Anyone who follows the city’s finances expected this. All of our elected officials have been expecting this.

I got around to reading the Comprehensive Annual Financial Report, which was issued on February 5th, on last Saturday, February 27th. I wrote and published my article about the very significant adjustment on February 28th. Citywatch picked it up on the 29th….and still beat the city’s press release by a day! I thought I was slow.

It is common- in the interest of transparency – to disclose material adjustments to an entity’s financial position in sufficient detail to stakeholders, whether they are shareholders, investors or, in the case of a governmental unit, taxpayers and others who pays fees for public services. Such disclosures should be timely, too. Almost a full month after the financial statements were released is not timely.

However, worse than the poor timeliness, was the lack of sufficient detail.

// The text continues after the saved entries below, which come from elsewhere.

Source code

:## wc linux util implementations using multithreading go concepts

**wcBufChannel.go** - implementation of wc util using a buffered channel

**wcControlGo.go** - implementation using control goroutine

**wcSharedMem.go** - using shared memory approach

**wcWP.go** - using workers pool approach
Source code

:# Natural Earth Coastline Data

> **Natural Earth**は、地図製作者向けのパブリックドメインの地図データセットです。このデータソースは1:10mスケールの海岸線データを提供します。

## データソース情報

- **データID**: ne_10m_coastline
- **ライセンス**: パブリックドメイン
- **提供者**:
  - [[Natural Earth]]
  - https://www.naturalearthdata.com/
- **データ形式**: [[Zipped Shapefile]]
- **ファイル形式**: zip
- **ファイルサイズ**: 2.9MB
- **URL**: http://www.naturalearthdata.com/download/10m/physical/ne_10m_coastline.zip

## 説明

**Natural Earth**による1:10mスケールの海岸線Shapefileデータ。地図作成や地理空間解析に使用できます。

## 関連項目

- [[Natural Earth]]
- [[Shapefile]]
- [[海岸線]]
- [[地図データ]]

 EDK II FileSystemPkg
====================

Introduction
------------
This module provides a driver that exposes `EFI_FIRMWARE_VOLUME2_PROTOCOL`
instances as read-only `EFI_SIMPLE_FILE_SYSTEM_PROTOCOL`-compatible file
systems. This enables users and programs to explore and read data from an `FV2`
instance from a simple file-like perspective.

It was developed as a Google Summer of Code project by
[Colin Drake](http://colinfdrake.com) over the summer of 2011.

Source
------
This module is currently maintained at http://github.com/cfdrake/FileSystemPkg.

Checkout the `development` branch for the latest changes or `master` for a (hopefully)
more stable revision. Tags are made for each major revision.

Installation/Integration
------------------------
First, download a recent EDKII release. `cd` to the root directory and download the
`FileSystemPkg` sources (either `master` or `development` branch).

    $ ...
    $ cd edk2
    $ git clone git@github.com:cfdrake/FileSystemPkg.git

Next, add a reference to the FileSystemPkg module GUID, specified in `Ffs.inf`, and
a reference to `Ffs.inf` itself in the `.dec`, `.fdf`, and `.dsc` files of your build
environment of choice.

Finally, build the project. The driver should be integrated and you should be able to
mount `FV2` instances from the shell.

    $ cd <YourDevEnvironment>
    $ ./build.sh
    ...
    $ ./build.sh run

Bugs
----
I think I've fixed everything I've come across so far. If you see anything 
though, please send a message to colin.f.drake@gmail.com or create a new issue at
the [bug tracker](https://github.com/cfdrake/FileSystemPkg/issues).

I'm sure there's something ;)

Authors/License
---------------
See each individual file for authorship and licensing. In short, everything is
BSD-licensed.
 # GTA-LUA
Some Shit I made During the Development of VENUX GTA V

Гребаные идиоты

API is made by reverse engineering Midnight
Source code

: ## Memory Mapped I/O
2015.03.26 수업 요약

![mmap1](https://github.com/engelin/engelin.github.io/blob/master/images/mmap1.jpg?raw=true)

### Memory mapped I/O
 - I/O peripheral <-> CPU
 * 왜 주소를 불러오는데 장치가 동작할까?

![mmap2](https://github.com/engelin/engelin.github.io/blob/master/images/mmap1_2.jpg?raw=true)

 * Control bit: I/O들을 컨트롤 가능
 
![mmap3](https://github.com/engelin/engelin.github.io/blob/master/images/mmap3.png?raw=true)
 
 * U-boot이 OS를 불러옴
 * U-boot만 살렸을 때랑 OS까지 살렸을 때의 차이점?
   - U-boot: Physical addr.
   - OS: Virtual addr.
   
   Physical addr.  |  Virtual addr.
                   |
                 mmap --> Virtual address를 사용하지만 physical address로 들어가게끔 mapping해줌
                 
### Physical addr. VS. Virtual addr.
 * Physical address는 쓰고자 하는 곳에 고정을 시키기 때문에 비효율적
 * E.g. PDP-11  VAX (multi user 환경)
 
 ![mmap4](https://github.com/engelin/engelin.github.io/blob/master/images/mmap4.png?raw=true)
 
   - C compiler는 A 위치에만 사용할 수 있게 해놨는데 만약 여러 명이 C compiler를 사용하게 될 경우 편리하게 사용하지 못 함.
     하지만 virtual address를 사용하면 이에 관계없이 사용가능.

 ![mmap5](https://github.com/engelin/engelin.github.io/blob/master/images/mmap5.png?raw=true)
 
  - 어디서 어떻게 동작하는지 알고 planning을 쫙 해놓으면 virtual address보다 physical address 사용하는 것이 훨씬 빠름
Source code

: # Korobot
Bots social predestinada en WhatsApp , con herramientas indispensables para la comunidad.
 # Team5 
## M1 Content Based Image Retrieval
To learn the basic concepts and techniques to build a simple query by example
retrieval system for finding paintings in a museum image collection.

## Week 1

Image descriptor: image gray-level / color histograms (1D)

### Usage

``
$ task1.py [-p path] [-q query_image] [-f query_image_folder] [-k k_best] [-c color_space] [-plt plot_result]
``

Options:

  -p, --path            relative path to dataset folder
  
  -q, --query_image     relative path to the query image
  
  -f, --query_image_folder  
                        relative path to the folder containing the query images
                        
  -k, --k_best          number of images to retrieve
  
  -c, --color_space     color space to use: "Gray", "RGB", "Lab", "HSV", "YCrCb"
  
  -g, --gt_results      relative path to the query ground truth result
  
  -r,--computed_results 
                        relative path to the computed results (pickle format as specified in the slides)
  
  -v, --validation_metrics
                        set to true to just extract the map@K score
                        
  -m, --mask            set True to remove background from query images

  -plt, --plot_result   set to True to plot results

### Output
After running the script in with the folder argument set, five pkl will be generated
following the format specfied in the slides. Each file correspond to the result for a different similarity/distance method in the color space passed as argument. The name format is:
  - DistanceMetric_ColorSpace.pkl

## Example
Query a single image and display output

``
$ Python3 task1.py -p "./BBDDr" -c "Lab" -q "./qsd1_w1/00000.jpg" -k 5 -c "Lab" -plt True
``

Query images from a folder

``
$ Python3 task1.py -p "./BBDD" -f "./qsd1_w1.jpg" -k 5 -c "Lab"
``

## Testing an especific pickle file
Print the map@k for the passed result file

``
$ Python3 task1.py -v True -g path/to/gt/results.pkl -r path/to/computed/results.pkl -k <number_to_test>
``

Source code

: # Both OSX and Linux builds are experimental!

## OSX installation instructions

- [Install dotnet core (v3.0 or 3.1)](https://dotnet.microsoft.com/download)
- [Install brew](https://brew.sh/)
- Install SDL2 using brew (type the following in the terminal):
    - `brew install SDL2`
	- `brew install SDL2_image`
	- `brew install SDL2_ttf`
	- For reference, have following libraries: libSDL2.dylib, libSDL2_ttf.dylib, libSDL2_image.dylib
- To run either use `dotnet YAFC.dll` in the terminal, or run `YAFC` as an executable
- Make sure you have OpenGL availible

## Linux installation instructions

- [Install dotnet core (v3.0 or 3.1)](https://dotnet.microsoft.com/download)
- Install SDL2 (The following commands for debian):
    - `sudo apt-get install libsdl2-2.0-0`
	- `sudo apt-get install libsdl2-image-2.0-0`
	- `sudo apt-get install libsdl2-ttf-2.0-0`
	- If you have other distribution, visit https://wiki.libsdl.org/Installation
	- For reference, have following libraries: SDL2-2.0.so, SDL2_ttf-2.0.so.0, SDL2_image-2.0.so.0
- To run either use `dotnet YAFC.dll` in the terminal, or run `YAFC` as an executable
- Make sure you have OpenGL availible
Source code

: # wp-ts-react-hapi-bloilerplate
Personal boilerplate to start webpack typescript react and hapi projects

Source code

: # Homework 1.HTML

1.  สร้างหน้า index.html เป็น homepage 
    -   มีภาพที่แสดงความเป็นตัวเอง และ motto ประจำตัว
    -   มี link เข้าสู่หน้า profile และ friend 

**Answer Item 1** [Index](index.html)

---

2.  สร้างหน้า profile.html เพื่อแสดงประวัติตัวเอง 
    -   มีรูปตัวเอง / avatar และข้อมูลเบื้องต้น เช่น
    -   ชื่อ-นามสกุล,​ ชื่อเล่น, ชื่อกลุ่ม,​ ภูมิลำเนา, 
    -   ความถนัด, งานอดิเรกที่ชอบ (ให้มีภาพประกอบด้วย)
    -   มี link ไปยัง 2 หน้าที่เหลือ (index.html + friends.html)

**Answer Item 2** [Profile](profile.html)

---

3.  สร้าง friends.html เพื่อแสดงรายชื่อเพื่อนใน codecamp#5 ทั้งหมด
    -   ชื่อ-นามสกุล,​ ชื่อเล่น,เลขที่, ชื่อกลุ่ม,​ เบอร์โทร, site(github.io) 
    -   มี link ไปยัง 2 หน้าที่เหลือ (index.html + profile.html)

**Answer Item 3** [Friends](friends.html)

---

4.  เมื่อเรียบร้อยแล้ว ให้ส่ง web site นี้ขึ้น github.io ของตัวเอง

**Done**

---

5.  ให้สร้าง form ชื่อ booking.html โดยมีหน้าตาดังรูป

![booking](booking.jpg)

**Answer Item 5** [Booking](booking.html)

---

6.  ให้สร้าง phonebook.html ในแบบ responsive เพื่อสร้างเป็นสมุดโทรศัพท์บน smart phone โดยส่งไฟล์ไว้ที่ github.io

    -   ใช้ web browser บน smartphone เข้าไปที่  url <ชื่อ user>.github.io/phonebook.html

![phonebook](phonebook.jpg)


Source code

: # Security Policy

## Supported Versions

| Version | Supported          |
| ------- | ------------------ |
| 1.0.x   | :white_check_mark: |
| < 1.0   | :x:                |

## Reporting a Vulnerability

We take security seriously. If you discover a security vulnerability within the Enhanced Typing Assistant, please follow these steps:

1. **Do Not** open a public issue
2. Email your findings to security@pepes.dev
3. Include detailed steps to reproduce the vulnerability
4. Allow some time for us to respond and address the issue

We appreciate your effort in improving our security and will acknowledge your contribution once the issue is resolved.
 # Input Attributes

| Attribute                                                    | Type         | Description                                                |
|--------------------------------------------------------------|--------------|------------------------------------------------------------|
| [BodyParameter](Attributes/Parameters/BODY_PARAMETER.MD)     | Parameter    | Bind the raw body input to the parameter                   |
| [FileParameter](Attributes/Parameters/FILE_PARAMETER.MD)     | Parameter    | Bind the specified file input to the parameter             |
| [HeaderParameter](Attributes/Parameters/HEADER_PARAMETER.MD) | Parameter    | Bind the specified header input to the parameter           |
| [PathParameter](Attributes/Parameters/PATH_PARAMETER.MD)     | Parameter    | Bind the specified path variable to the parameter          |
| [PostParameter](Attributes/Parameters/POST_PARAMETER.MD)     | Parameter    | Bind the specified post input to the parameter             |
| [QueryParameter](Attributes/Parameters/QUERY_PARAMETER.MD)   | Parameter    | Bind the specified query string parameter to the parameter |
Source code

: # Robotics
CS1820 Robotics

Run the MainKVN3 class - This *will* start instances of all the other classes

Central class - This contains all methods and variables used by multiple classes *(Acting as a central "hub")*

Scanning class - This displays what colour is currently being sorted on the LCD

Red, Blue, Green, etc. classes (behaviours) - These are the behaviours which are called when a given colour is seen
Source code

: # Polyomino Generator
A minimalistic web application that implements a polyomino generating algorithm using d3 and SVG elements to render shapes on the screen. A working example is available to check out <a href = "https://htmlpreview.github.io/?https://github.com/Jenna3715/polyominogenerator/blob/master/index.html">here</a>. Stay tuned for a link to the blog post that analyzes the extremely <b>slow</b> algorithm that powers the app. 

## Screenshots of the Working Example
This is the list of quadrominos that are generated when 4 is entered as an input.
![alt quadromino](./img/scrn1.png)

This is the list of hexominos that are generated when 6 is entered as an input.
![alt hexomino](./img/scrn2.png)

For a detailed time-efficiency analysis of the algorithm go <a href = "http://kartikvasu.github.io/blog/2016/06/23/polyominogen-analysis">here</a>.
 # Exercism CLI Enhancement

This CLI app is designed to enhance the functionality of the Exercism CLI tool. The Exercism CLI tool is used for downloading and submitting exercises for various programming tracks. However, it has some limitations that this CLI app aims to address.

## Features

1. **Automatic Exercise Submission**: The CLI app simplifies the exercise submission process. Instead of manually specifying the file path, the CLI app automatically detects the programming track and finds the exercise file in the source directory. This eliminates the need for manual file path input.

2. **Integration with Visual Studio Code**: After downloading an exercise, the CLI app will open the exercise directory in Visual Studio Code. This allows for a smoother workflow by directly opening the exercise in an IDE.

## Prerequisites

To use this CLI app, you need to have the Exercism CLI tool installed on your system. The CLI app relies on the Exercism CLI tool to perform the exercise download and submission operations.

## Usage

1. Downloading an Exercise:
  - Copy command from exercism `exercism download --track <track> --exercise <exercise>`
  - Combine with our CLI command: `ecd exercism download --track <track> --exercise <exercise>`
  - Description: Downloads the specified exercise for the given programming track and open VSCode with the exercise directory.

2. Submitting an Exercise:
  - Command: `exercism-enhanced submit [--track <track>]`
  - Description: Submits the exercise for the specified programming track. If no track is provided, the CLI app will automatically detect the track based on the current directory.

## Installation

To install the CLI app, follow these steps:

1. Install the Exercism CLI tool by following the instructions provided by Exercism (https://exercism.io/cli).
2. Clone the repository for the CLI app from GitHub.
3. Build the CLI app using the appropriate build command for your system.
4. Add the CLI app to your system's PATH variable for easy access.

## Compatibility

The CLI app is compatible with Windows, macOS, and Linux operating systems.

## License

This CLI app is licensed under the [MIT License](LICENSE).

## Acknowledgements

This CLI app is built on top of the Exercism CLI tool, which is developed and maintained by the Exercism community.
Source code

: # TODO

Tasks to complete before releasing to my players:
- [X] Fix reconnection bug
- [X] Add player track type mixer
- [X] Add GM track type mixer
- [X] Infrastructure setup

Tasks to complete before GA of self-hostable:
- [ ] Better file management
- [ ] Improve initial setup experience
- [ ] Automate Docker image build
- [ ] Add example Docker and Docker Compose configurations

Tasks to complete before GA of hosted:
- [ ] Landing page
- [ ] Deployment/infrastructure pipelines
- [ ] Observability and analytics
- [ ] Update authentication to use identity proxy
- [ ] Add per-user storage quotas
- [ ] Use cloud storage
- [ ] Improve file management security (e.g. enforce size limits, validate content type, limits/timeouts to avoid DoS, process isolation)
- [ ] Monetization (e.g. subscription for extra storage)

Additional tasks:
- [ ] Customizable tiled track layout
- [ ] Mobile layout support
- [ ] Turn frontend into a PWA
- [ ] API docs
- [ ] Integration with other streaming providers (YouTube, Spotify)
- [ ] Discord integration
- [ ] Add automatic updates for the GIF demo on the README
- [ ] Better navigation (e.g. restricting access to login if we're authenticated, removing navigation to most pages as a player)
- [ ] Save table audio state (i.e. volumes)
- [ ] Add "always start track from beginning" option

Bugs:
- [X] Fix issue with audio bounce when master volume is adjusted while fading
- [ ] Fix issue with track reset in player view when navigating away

The nature of the disclosure was simply that it was mandatory. The Governmental Accounting Standards Board (GASB) issued pronouncement 68 requiring that unfunded pension liabilities be included in the face of the financial statements, identified as Net Pension Liability. The statements, cover letter and subsequent, but late, press release did not offer any explanation as to why GASB issued the new reporting requirement, that it was necessary to emphasize the impact defined benefit plans had on governments’ long-term resources.

Furthermore, the treatment on the financial statements is still not as transparent as it should. According to a white paper issued by California Committee on Municipal Accounting (a joint committee comprised of representatives of the League of California Cities and the California Society of Certified Public Accountants) the Unfunded Pension Liabilities will become a new liability on the Statement of Net Position, appropriately named “Net Pension Liability.”

I challenge anyone to find a line in the CAFR’s Statement of Financial Position that states “Net Pension Liability.”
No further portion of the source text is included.